United States District Court, S.D. Georgia, Statesboro Division

February 27, 2018

STEVE LANE, Plaintiff,
UNITED STATES OF AMERICA, UNITED STATES DEPARTMENT OF AGRICULTURE, and SONNY PERDUE, in his Official Capacity as Secretary of the United States Department of Agriculture, Defendants.



         Before the Court is Plaintiffs' "Emergency Motion for Injunctive Relief." (Doc. 21.) Pursuant to 5 U.S.C. § 705, Plaintiff requests the Court stay the five-year debarment penalty imposed by the United States Department of Agriculture (the "Department") pending review of that decision by this Court. Because the Court finds that a stay is warranted under § 705, the Court GRANTS Plaintiff's motion.

         I. Background

         In 2009 Plaintiff filed a claim for crop insurance with the Great American Insurance Company ("Great American") to recover drought insurance on 44-acres of non-irrigated "dry land" tobacco. After its adjuster inspected Plaintiff's land, Great American approved the claim.

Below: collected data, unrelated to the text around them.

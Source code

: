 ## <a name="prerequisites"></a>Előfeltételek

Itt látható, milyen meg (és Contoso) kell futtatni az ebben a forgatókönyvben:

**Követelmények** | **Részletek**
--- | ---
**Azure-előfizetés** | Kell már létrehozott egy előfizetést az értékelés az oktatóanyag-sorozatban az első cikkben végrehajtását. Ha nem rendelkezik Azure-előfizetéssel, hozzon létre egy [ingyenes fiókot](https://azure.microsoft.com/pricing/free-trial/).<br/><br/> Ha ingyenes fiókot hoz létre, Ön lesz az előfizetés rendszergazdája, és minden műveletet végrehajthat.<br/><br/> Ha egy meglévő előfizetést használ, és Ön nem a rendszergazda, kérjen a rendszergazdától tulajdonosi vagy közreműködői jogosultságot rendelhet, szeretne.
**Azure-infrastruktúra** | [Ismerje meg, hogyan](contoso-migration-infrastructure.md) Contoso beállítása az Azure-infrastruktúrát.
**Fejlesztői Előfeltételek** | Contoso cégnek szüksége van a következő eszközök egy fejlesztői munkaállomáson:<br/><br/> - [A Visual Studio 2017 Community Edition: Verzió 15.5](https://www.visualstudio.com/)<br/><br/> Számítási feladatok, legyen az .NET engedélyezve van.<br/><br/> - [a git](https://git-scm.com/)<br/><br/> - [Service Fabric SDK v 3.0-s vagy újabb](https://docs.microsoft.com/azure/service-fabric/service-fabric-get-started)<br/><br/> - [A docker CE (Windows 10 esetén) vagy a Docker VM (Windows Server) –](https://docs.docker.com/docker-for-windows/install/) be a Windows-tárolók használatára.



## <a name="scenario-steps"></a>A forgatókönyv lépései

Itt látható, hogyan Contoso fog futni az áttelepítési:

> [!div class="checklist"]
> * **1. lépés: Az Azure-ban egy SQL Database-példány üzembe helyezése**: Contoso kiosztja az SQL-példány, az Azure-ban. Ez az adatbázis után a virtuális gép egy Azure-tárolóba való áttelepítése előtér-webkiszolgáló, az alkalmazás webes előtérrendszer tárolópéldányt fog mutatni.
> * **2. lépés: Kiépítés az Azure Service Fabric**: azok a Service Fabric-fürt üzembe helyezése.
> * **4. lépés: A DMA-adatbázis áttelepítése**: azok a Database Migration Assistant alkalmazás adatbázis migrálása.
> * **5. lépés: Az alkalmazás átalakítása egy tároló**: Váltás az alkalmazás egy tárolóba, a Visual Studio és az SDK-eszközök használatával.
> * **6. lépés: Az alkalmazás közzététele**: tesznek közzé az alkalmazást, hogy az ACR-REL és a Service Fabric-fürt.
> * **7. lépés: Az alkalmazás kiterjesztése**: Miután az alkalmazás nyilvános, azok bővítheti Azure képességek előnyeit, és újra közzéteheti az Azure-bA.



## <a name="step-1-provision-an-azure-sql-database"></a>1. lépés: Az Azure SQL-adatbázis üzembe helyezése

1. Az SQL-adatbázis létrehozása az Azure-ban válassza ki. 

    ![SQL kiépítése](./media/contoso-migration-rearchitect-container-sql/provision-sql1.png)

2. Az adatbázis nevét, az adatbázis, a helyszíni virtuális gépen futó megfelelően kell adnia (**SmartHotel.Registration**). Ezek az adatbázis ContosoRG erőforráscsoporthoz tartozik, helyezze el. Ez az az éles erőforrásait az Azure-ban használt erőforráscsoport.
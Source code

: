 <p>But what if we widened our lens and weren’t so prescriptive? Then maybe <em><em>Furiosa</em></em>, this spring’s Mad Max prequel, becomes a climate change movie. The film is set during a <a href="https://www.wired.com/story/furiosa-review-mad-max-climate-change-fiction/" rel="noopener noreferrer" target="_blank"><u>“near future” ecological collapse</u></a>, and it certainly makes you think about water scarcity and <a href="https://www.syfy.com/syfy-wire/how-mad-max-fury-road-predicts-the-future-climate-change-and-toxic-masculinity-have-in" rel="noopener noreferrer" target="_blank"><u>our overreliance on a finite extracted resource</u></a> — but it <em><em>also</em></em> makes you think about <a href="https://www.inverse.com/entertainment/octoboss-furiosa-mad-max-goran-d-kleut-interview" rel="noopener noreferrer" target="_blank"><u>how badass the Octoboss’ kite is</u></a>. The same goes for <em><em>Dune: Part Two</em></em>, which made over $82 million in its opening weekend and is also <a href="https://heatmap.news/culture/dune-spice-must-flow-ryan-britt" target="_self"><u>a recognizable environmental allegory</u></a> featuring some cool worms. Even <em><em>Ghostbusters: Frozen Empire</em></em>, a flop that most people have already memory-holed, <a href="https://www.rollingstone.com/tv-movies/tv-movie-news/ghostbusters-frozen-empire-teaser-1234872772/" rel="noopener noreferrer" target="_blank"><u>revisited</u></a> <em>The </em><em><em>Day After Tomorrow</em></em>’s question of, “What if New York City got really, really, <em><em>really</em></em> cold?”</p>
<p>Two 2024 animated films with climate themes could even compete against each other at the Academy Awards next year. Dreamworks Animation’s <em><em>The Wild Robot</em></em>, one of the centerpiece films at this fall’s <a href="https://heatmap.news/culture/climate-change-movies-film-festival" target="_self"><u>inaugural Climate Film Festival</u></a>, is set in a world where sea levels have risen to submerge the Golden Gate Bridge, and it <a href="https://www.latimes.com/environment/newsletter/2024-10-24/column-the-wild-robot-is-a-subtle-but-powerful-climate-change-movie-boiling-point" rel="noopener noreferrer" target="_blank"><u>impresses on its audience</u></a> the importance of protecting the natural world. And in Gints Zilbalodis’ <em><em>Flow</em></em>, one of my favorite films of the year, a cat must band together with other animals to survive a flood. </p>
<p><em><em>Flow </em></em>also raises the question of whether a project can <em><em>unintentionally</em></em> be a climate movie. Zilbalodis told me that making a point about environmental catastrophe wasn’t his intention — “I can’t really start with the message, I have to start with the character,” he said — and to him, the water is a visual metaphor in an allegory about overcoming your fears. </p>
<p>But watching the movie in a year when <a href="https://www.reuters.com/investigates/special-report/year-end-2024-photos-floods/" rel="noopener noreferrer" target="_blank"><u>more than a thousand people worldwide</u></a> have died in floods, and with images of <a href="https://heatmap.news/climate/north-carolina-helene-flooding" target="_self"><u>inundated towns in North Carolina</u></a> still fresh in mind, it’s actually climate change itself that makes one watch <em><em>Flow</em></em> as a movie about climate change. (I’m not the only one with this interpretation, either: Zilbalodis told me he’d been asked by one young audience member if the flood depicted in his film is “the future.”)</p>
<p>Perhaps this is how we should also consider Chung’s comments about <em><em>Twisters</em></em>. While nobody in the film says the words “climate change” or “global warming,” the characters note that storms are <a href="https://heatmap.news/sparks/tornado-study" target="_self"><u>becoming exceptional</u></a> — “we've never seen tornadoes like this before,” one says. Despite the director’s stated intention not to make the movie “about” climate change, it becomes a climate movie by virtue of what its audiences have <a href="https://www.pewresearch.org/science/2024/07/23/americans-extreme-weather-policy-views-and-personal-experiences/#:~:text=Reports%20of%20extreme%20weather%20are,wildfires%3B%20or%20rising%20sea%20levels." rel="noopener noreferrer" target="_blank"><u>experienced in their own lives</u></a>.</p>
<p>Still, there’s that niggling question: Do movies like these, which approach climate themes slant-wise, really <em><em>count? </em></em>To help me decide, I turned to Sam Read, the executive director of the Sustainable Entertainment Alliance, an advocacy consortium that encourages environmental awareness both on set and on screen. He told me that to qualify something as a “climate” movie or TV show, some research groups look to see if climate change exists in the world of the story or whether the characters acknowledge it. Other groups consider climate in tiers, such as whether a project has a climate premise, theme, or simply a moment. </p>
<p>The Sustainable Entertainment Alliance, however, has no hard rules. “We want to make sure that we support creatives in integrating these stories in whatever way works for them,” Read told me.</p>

         In 2012 Randy Upton, an investigator with the Risk Management Agency for the Department of Agriculture ("RMA"), began to investigate Plaintiff on the suspicion that he was involved in a major scheme to defraud the Federal Crop Insurance Program ("FCIP"). Based on the results of Mr. Upton's investigation, the RMA determined that Plaintiff's farm did not experience a drought in 2009 and it recommended that Great American void the insurance policy. Subsequently, Plaintiff and Great American engaged in federally-mandated arbitration. The arbitrator found in favor of Plaintiff and "would have allocated all costs and expenses for the action against the Authorized Insurance Provider if federal regulations permitted such an award." (Doc. 11, at 7.)

         In December 2014, the Government proceeded with administrative action against Plaintiff. Administrative Law Judge ("ALJ") Janice K. Bullard held a two-day hearing in June 2015. On April 5, 2016, the ALJ issued an order finding Plaintiff "willfully and intentionally provided false or inaccurate information to the Federal Crop Insurance Corporation or to [Great American] with respect to an insurance plan or policy under the Federal Crop Insurance Act." (Doc. 12, at 13.) The ALJ imposed an $11, 000 fine and a five year debarment in which Plaintiff was disqualified "for five years from receiving any monetary or non-monetary benefit under various statutory provisions [as well as] any law that provides assistance to a producer of an agricultural commodity affected by a crop loss or a decline in the prices of agricultural commodities." (Doc. 15, at 6.) In other words, the ALJ barred Plaintiff from participating in the FCIP.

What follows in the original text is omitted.